Office 365 — Complexity and Strategy

Terry Crowley
12 min readApr 14, 2017

--

When you look at Microsoft’s strategy with Office 365, its relatively easy to relate it to the original bundling strategy Microsoft took with Office — initially bringing Word, Excel and PowerPoint together in one easy-to-buy package and then adding additional applications over time — Outlook, OneNote, Access, and others. Version 1 of the Office bundle was essentially just a couple boxes shrink-wrapped together. Over time, large investments went into making that marketing strategy an engineering reality. Shared consistent features around user experience, command structure, customization and extensibility support, copy and paste and other content interoperability, setup and administration, localization and internationalization, open and save experience — these were all significant investments that made a set of independent programs into a true suite. Some of these features were great for users and some were targeted for buyers — IT or business decision makers in enterprises.

Office 365 is going through a similar transition. Office 365 is made up of three key service workloads — Exchange for email, SharePoint/OneDrive for document collaboration and Skype for communications, as well as rights to the client applications on all devices. The clients are a key part of the offering. Large changes were made in engineering systems and architecture to move the clients to a rapid service-like delivery cycle and to provide consistent and robust cross-platform support. The clients are now a projection of the service on to most devices. Some of the “intelligent” features you are seeing show up in the clients are an example of both that faster cadence as well as service projection.

Other workloads are being added like Planner for task management and Teams for chat. When looking at the transition that is happening, it is easy to focus on the surface features around consistent user experience. There is work going on around providing a common navigation experience (so within the web interface you can access all the other applications from any other) as well as other common features like notifications and user settings. Consistent social features like @mentions, #hashtags and simple social gestures like commenting and “likes” are showing up in all the workloads. These are tied to common backend services like directory lookup, search indexing by hashtag or consistent notification aggregation so they can be unified across workloads. Underlying all this is a consistent user identity and group model. (Actually, consistency on the group model is really a work in progress.)

It is easy to focus on these high-level features and miss the depth of work that is going on. The point of this post is not to cheerlead that work but rather to look at it through the lens of the ideas I discussed in Complexity and Strategy and try to anticipate some of the implications — for Microsoft and for competitors. I will note that none of this information is confidential — Microsoft touts this work in conferences and to enterprises but I think it is under-appreciated more widely.

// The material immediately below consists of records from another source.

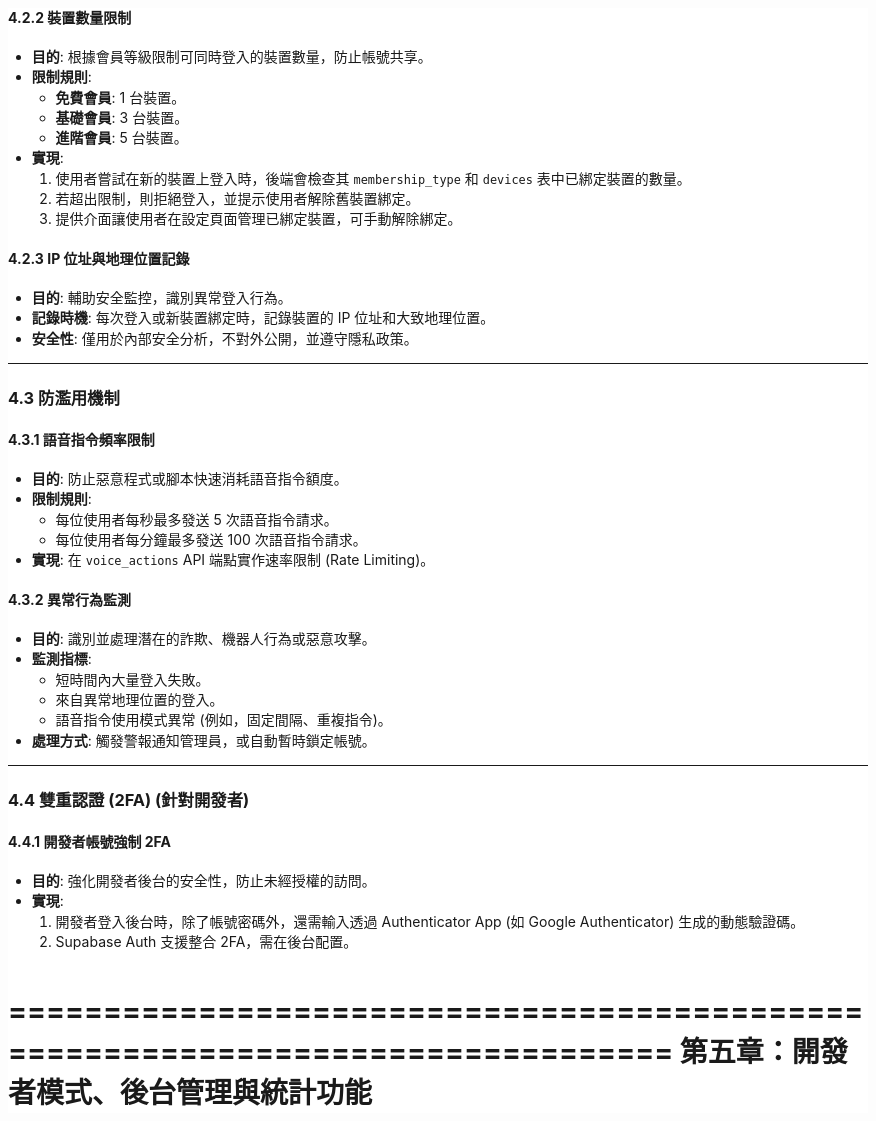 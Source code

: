 #### 4.2.2 裝置數量限制

- **目的**: 根據會員等級限制可同時登入的裝置數量，防止帳號共享。
- **限制規則**:  
  - **免費會員**: 1 台裝置。
  - **基礎會員**: 3 台裝置。
  - **進階會員**: 5 台裝置。
- **實現**:  
  1.  使用者嘗試在新的裝置上登入時，後端會檢查其 `membership_type` 和 `devices` 表中已綁定裝置的數量。
  2.  若超出限制，則拒絕登入，並提示使用者解除舊裝置綁定。
  3.  提供介面讓使用者在設定頁面管理已綁定裝置，可手動解除綁定。

#### 4.2.3 IP 位址與地理位置記錄

- **目的**: 輔助安全監控，識別異常登入行為。
- **記錄時機**: 每次登入或新裝置綁定時，記錄裝置的 IP 位址和大致地理位置。
- **安全性**: 僅用於內部安全分析，不對外公開，並遵守隱私政策。

---

### 4.3 防濫用機制

#### 4.3.1 語音指令頻率限制

- **目的**: 防止惡意程式或腳本快速消耗語音指令額度。
- **限制規則**:  
  - 每位使用者每秒最多發送 5 次語音指令請求。
  - 每位使用者每分鐘最多發送 100 次語音指令請求。
- **實現**: 在 `voice_actions` API 端點實作速率限制 (Rate Limiting)。

#### 4.3.2 異常行為監測

- **目的**: 識別並處理潛在的詐欺、機器人行為或惡意攻擊。
- **監測指標**:  
  - 短時間內大量登入失敗。
  - 來自異常地理位置的登入。
  - 語音指令使用模式異常 (例如，固定間隔、重複指令)。
- **處理方式**: 觸發警報通知管理員，或自動暫時鎖定帳號。

---

### 4.4 雙重認證 (2FA) (針對開發者)

#### 4.4.1 開發者帳號強制 2FA

- **目的**: 強化開發者後台的安全性，防止未經授權的訪問。
- **實現**:  
  1.  開發者登入後台時，除了帳號密碼外，還需輸入透過 Authenticator App (如 Google Authenticator) 生成的動態驗證碼。
  2.  Supabase Auth 支援整合 2FA，需在後台配置。




================================================================================
第五章：開發者模式、後台管理與統計功能
================================================================================
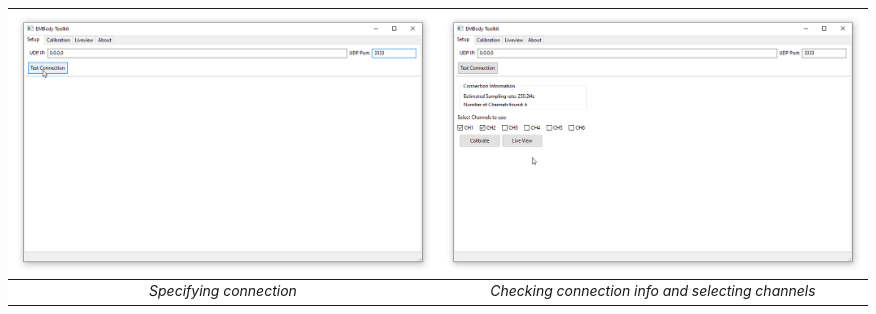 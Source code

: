 | <img src="./setup1.png" alt="setup1" width="500"/> | <img src="./setup2.png" alt="setup2" width="500"/> | 
|:--:|:--:|
| *Specifying connection* | *Checking connection info and selecting channels* |
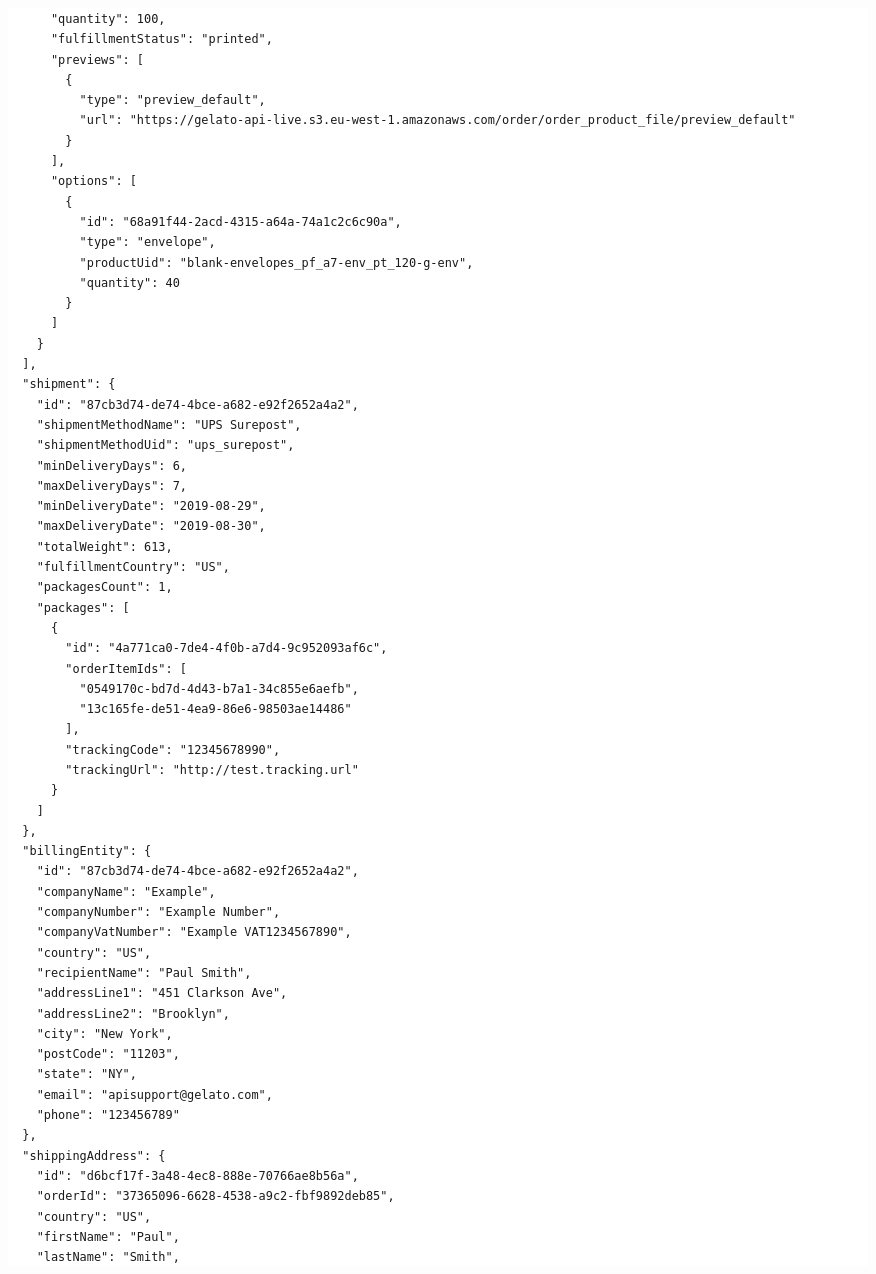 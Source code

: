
 ```
      "quantity": 100,
      "fulfillmentStatus": "printed",
      "previews": [
        {
          "type": "preview_default",
          "url": "https://gelato-api-live.s3.eu-west-1.amazonaws.com/order/order_product_file/preview_default"
        }
      ],
      "options": [
        {
          "id": "68a91f44-2acd-4315-a64a-74a1c2c6c90a",
          "type": "envelope",
          "productUid": "blank-envelopes_pf_a7-env_pt_120-g-env",
          "quantity": 40
        }
      ]
    }
  ],
  "shipment": {
    "id": "87cb3d74-de74-4bce-a682-e92f2652a4a2",
    "shipmentMethodName": "UPS Surepost",
    "shipmentMethodUid": "ups_surepost",
    "minDeliveryDays": 6,
    "maxDeliveryDays": 7,
    "minDeliveryDate": "2019-08-29",
    "maxDeliveryDate": "2019-08-30",
    "totalWeight": 613,
    "fulfillmentCountry": "US",
    "packagesCount": 1,
    "packages": [
      {
        "id": "4a771ca0-7de4-4f0b-a7d4-9c952093af6c",
        "orderItemIds": [
          "0549170c-bd7d-4d43-b7a1-34c855e6aefb",
          "13c165fe-de51-4ea9-86e6-98503ae14486"
        ],
        "trackingCode": "12345678990",
        "trackingUrl": "http://test.tracking.url"
      }
    ]
  },
  "billingEntity": {
    "id": "87cb3d74-de74-4bce-a682-e92f2652a4a2",
    "companyName": "Example",
    "companyNumber": "Example Number",
    "companyVatNumber": "Example VAT1234567890",
    "country": "US",
    "recipientName": "Paul Smith",
    "addressLine1": "451 Clarkson Ave",
    "addressLine2": "Brooklyn",
    "city": "New York",
    "postCode": "11203",
    "state": "NY",
    "email": "apisupport@gelato.com",
    "phone": "123456789"
  },
  "shippingAddress": {
    "id": "d6bcf17f-3a48-4ec8-888e-70766ae8b56a",
    "orderId": "37365096-6628-4538-a9c2-fbf9892deb85",
    "country": "US",
    "firstName": "Paul",
    "lastName": "Smith",
```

The business and technical strategy starts with physical concrete and corporate structure. In order to deliver on requirements of data sovereignty and local control, Microsoft has taken an approach to data center construction that allows them to build smaller data centers and for some locales (China and Germany currently) have an independent local corporate entity actually run the datacenter and gate access to the data. This protects from some of the legal risk as well as meeting data sovereignty requirements (e.g. the recent case when the US government tried to force Microsoft to turn over data owned by a non-US company stored in an Irish datacenter — Microsoft won that case but it shows some of the dangers). Datacenter size impacts the technical architecture for features like whole datacenter failover as well as the ability to engineer for lower latency by keeping a user’s data close to where they are located geographically. These issues of failure domain size have large implications for being able to meet rigorous availability service level agreements. Microsoft is continuing to build out its “edge” system with even smaller instances that allow it to do local authentication with minimal latency and quickly route workload-specific traffic to the appropriate data center for that user and tenant with minimal intermediate hops.

Office 365 and Azure worked hard to have one consistent strategy from datacenter up so that Azure investments are directly leveraged by Office 365. That includes ensuring that when governments and enterprises have specific standards around data sovereignty, security, privacy, auditing and operational practices (e.g. how secret keys are managed, data encryption at rest, how administrative access is granted or logged, background checks on personnel, etc.) that Azure hardware, operations and base services can meet these standards as well. This ensures O365 services can build on Azure services and deliver on these and stricter compliance promises. For many of these features, you are only as strong as your weakest link — as easy it is to tie together services, it is also easy to lose support for many of these compliance features.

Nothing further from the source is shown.